### Action item
Your output must match the records below character for character.

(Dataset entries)

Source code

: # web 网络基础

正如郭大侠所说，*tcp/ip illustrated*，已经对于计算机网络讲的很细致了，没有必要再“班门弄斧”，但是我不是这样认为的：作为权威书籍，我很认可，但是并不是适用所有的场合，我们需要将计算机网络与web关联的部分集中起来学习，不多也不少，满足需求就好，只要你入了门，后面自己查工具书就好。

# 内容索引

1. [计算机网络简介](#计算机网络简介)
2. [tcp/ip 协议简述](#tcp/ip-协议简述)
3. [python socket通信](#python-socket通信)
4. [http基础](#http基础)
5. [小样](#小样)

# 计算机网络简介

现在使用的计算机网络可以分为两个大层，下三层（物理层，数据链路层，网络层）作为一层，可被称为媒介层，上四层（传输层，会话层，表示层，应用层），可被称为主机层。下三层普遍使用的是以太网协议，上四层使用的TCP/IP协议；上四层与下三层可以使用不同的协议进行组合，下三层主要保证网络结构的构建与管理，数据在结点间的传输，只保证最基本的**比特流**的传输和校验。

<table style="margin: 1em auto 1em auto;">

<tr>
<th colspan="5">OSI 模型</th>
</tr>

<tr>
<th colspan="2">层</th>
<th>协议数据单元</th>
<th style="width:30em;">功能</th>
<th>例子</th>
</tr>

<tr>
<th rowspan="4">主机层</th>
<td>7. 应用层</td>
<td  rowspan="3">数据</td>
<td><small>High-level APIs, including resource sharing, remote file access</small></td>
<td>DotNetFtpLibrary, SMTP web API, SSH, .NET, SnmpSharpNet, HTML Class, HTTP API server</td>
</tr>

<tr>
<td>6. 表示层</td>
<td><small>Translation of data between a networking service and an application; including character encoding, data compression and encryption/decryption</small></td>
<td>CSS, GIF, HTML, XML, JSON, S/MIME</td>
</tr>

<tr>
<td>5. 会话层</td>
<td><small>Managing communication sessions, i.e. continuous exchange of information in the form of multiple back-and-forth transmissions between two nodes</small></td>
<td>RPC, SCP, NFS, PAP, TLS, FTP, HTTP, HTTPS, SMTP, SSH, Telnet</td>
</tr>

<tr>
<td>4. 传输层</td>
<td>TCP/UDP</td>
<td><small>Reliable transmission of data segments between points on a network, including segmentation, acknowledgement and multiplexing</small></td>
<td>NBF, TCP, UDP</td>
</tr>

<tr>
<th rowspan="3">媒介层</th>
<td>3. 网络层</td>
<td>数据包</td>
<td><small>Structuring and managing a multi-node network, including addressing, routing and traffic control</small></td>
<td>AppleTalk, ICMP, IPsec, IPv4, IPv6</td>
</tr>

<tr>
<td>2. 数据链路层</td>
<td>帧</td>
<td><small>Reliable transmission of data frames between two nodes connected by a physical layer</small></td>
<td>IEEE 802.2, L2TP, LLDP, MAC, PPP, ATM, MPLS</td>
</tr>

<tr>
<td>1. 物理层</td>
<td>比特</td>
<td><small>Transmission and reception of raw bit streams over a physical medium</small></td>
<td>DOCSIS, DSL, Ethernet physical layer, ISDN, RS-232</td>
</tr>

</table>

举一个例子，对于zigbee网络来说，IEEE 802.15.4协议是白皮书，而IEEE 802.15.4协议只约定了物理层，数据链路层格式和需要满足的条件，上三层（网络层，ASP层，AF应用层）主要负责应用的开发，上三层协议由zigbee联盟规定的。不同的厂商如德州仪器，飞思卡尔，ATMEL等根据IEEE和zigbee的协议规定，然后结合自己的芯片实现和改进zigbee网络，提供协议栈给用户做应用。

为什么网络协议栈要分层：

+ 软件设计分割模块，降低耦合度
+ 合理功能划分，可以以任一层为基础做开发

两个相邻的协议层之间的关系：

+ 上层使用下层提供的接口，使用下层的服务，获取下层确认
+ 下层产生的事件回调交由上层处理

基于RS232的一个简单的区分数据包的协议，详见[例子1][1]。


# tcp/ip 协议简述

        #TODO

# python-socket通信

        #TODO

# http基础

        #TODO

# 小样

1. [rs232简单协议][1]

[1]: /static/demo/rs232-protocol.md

### Worked solution
Source code

: # web 网络基础

正如郭大侠所说，*tcp/ip illustrated*，已经对于计算机网络讲的很细致了，没有必要再“班门弄斧”，但是我不是这样认为的：作为权威书籍，我很认可，但是并不是适用所有的场合，我们需要将计算机网络与web关联的部分集中起来学习，不多也不少，满足需求就好，只要你入了门，后面自己查工具书就好。

# 内容索引

1. [计算机网络简介](#计算机网络简介)
2. [tcp/ip 协议简述](#tcp/ip-协议简述)
3. [python socket通信](#python-socket通信)
4. [http基础](#http基础)
5. [小样](#小样)

# 计算机网络简介

现在使用的计算机网络可以分为两个大层，下三层（物理层，数据链路层，网络层）作为一层，可被称为媒介层，上四层（传输层，会话层，表示层，应用层），可被称为主机层。下三层普遍使用的是以太网协议，上四层使用的TCP/IP协议；上四层与下三层可以使用不同的协议进行组合，下三层主要保证网络结构的构建与管理，数据在结点间的传输，只保证最基本的**比特流**的传输和校验。

<table style="margin: 1em auto 1em auto;">

<tr>
<th colspan="5">OSI 模型</th>
</tr>

<tr>
<th colspan="2">层</th>
<th>协议数据单元</th>
<th style="width:30em;">功能</th>
<th>例子</th>
</tr>

<tr>
<th rowspan="4">主机层</th>
<td>7. 应用层</td>
<td  rowspan="3">数据</td>
<td><small>High-level APIs, including resource sharing, remote file access</small></td>
<td>DotNetFtpLibrary, SMTP web API, SSH, .NET, SnmpSharpNet, HTML Class, HTTP API server</td>
</tr>

<tr>
<td>6. 表示层</td>
<td><small>Translation of data between a networking service and an application; including character encoding, data compression and encryption/decryption</small></td>
<td>CSS, GIF, HTML, XML, JSON, S/MIME</td>
</tr>

<tr>
<td>5. 会话层</td>
<td><small>Managing communication sessions, i.e. continuous exchange of information in the form of multiple back-and-forth transmissions between two nodes</small></td>
<td>RPC, SCP, NFS, PAP, TLS, FTP, HTTP, HTTPS, SMTP, SSH, Telnet</td>
</tr>

<tr>
<td>4. 传输层</td>
<td>TCP/UDP</td>
<td><small>Reliable transmission of data segments between points on a network, including segmentation, acknowledgement and multiplexing</small></td>
<td>NBF, TCP, UDP</td>
</tr>

<tr>
<th rowspan="3">媒介层</th>
<td>3. 网络层</td>
<td>数据包</td>
<td><small>Structuring and managing a multi-node network, including addressing, routing and traffic control</small></td>
<td>AppleTalk, ICMP, IPsec, IPv4, IPv6</td>
</tr>

<tr>
<td>2. 数据链路层</td>
<td>帧</td>
<td><small>Reliable transmission of data frames between two nodes connected by a physical layer</small></td>
<td>IEEE 802.2, L2TP, LLDP, MAC, PPP, ATM, MPLS</td>
</tr>

<tr>
<td>1. 物理层</td>
<td>比特</td>
<td><small>Transmission and reception of raw bit streams over a physical medium</small></td>
<td>DOCSIS, DSL, Ethernet physical layer, ISDN, RS-232</td>
</tr>

</table>

举一个例子，对于zigbee网络来说，IEEE 802.15.4协议是白皮书，而IEEE 802.15.4协议只约定了物理层，数据链路层格式和需要满足的条件，上三层（网络层，ASP层，AF应用层）主要负责应用的开发，上三层协议由zigbee联盟规定的。不同的厂商如德州仪器，飞思卡尔，ATMEL等根据IEEE和zigbee的协议规定，然后结合自己的芯片实现和改进zigbee网络，提供协议栈给用户做应用。

为什么网络协议栈要分层：

+ 软件设计分割模块，降低耦合度
+ 合理功能划分，可以以任一层为基础做开发

两个相邻的协议层之间的关系：

+ 上层使用下层提供的接口，使用下层的服务，获取下层确认
+ 下层产生的事件回调交由上层处理

基于RS232的一个简单的区分数据包的协议，详见[例子1][1]。


# tcp/ip 协议简述

        #TODO

# python-socket通信

        #TODO

# http基础

        #TODO

# 小样

1. [rs232简单协议][1]

[1]: /static/demo/rs232-protocol.md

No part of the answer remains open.